Active IQ Unified Manager Discussions

Aggregate used and committed values in OCUM versus NMSDK?

WAFLHERDER
2,527 Views

Hi All,

 

I noticed that OCUM can generate used and committed values for aggregate capacity and I want to do something similar using the Management SDK, but I cannot figure out how ...

 

I took a look at the management SDK documentation and the recommended API call for getting aggregate space information, aggr-space-get-iter(). It seems to be capable of returning a lot of different attributes, but nothing that is obviously (to me) related to the committed space.

 

Or, perhaps OCUM is generating the committed values in some other way e.g. by summing up values for some volume attribute, for all the vols contained within an aggregate?

 

My goal is to just gather some simple usage info. for the storage management team:

        - What size are the (data) aggregates

        - How much of each aggregate is in use

        - How much of each aggregate has been "given out" / allocated to user volumes / committed

 

Thanks in advance for your feedback!

BTW, looking at the returned attributes from the above API call, what is an "object store"? I.e. I see attributes with names like "object-store-size" ... is that an aggregate, or some other construct contained within an aggregate?

 

Cheers,

Robb.

 

1 REPLY 1

niels
2,349 Views

Hi WAFLHERDER,

 

OCUM uses a relatively simple metric to calculate the committed space. Personally I find it not to be too useful, but it may help, depending on what you are actually after or how your volumes are configured.

 

OCUM commited aggregate space usage:

sum of all volumes within an aggregate with their respective maximum auto-grow size

 

As the max autogrow size can vary between "actual" volume size and 100TB (the maximum FlexVol size) for each volume the number  OCUM presents you maybe way off of what you would expect.

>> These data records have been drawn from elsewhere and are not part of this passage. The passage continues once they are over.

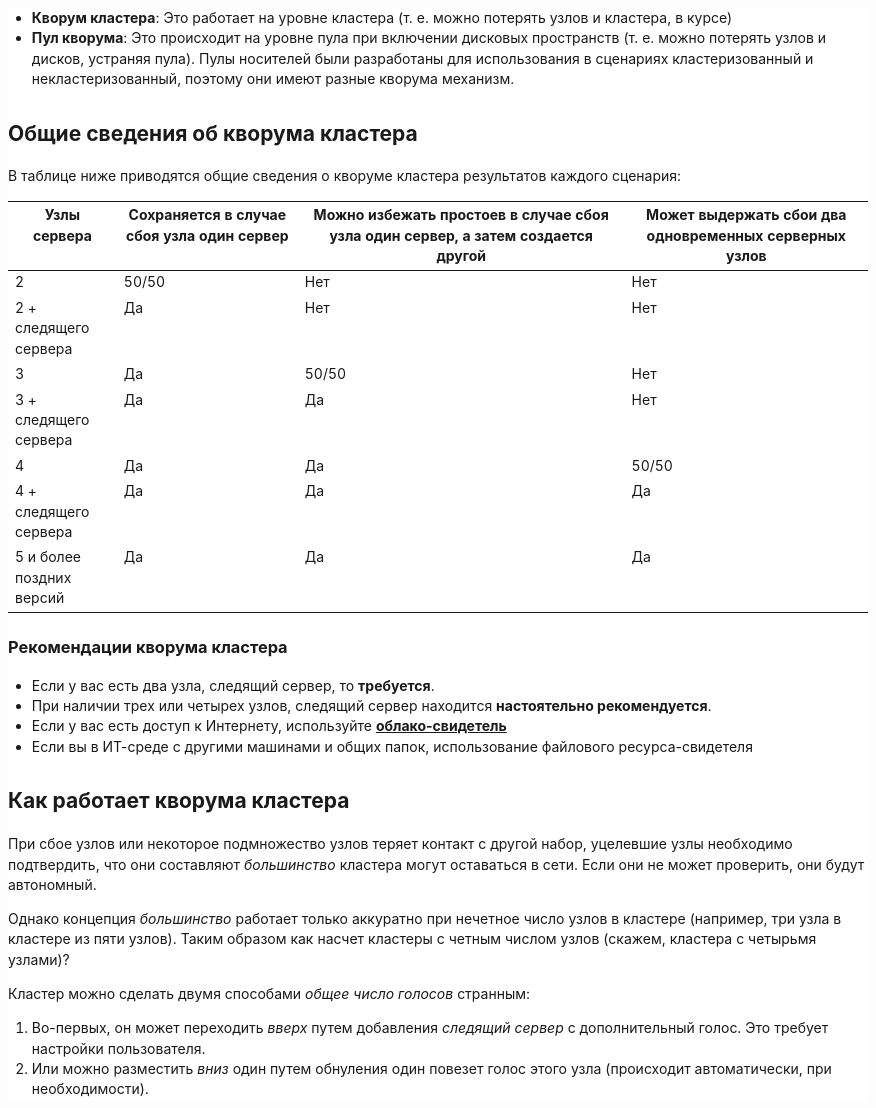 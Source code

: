 - <strong>Кворум кластера</strong>: Это работает на уровне кластера (т. е. можно потерять узлов и кластера, в курсе)
- <strong>Пул кворума</strong>: Это происходит на уровне пула при включении дисковых пространств (т. е. можно потерять узлов и дисков, устраняя пула). Пулы носителей были разработаны для использования в сценариях кластеризованный и некластеризованный, поэтому они имеют разные кворума механизм.

## <a name="cluster-quorum-overview"></a>Общие сведения об кворума кластера

В таблице ниже приводятся общие сведения о кворуме кластера результатов каждого сценария:

| Узлы сервера | Сохраняется в случае сбоя узла один сервер | Можно избежать простоев в случае сбоя узла один сервер, а затем создается другой | Может выдержать сбои два одновременных серверных узлов |
|--------------|-------------------------------------|---------------------------------------------------|----------------------------------------------------|
| 2            | 50/50                               | Нет                                                | Нет                                                 |
| 2 + следящего сервера  | Да                                 | Нет                                                | Нет                                                 |
| 3            | Да                                 | 50/50                                             | Нет                                                 |
| 3 + следящего сервера  | Да                                 | Да                                               | Нет                                                 |
| 4            | Да                                 | Да                                               | 50/50                                              |
| 4 + следящего сервера  | Да                                 | Да                                               | Да                                                |
| 5 и более поздних версий  | Да                                 | Да                                               | Да                                                |

### <a name="cluster-quorum-recommendations"></a>Рекомендации кворума кластера

- Если у вас есть два узла, следящий сервер, то <strong>требуется</strong>.
- При наличии трех или четырех узлов, следящий сервер находится <strong>настоятельно рекомендуется</strong>.
- Если у вас есть доступ к Интернету, используйте  <strong>[облако-свидетель](../../failover-clustering/deploy-cloud-witness.md)</strong>
- Если вы в ИТ-среде с другими машинами и общих папок, использование файлового ресурса-свидетеля

## <a name="how-cluster-quorum-works"></a>Как работает кворума кластера

При сбое узлов или некоторое подмножество узлов теряет контакт с другой набор, уцелевшие узлы необходимо подтвердить, что они составляют *большинство* кластера могут оставаться в сети. Если они не может проверить, они будут автономный.

Однако концепция *большинство* работает только аккуратно при нечетное число узлов в кластере (например, три узла в кластере из пяти узлов). Таким образом как насчет кластеры с четным числом узлов (скажем, кластера с четырьмя узлами)?

Кластер можно сделать двумя способами *общее число голосов* странным:

1. Во-первых, он может переходить *вверх* путем добавления *следящий сервер* с дополнительный голос. Это требует настройки пользователя.
2.  Или можно разместить *вниз* один путем обнуления один повезет голос этого узла (происходит автоматически, при необходимости).
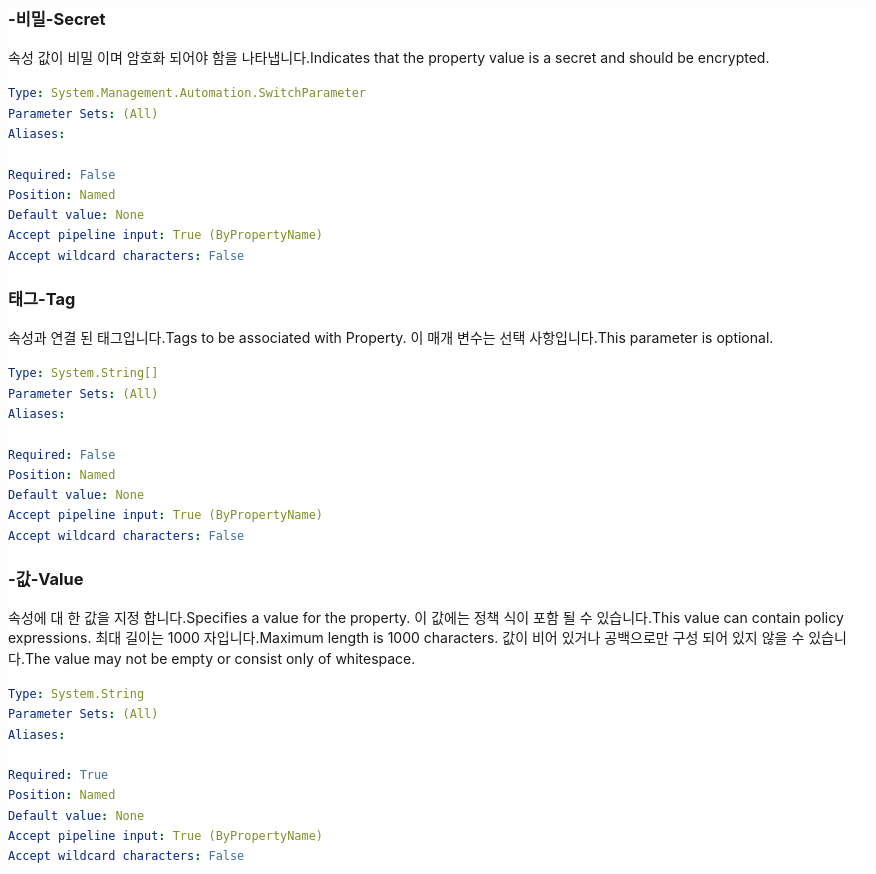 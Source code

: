 ### <span data-ttu-id="f7333-126">-비밀</span><span class="sxs-lookup"><span data-stu-id="f7333-126">-Secret</span></span>
<span data-ttu-id="f7333-127">속성 값이 비밀 이며 암호화 되어야 함을 나타냅니다.</span><span class="sxs-lookup"><span data-stu-id="f7333-127">Indicates that the property value is a secret and should be encrypted.</span></span>

```yaml
Type: System.Management.Automation.SwitchParameter
Parameter Sets: (All)
Aliases:

Required: False
Position: Named
Default value: None
Accept pipeline input: True (ByPropertyName)
Accept wildcard characters: False
```

### <span data-ttu-id="f7333-128">태그</span><span class="sxs-lookup"><span data-stu-id="f7333-128">-Tag</span></span>
<span data-ttu-id="f7333-129">속성과 연결 된 태그입니다.</span><span class="sxs-lookup"><span data-stu-id="f7333-129">Tags to be associated with Property.</span></span> <span data-ttu-id="f7333-130">이 매개 변수는 선택 사항입니다.</span><span class="sxs-lookup"><span data-stu-id="f7333-130">This parameter is optional.</span></span>

```yaml
Type: System.String[]
Parameter Sets: (All)
Aliases:

Required: False
Position: Named
Default value: None
Accept pipeline input: True (ByPropertyName)
Accept wildcard characters: False
```

### <span data-ttu-id="f7333-131">-값</span><span class="sxs-lookup"><span data-stu-id="f7333-131">-Value</span></span>
<span data-ttu-id="f7333-132">속성에 대 한 값을 지정 합니다.</span><span class="sxs-lookup"><span data-stu-id="f7333-132">Specifies a value for the property.</span></span>
<span data-ttu-id="f7333-133">이 값에는 정책 식이 포함 될 수 있습니다.</span><span class="sxs-lookup"><span data-stu-id="f7333-133">This value can contain policy expressions.</span></span>
<span data-ttu-id="f7333-134">최대 길이는 1000 자입니다.</span><span class="sxs-lookup"><span data-stu-id="f7333-134">Maximum length is 1000 characters.</span></span>
<span data-ttu-id="f7333-135">값이 비어 있거나 공백으로만 구성 되어 있지 않을 수 있습니다.</span><span class="sxs-lookup"><span data-stu-id="f7333-135">The value may not be empty or consist only of whitespace.</span></span>

```yaml
Type: System.String
Parameter Sets: (All)
Aliases:

Required: True
Position: Named
Default value: None
Accept pipeline input: True (ByPropertyName)
Accept wildcard characters: False
```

You may have to wite your own script that just summarizes actual volumes sizes and compare the sum to the actual capacity of the aggregate to get to a more meaningful overcommit ratio.

 

Regarding "object store" - with recent ONTAP versions you can attach an S3 target to an aggregate. ONTAP will tier cold data within an aggregate to that object tier - transparently to the user. The API will return capacity information of that object tier as it's an integral part of the aggregate.

That feature is called "FabricPool".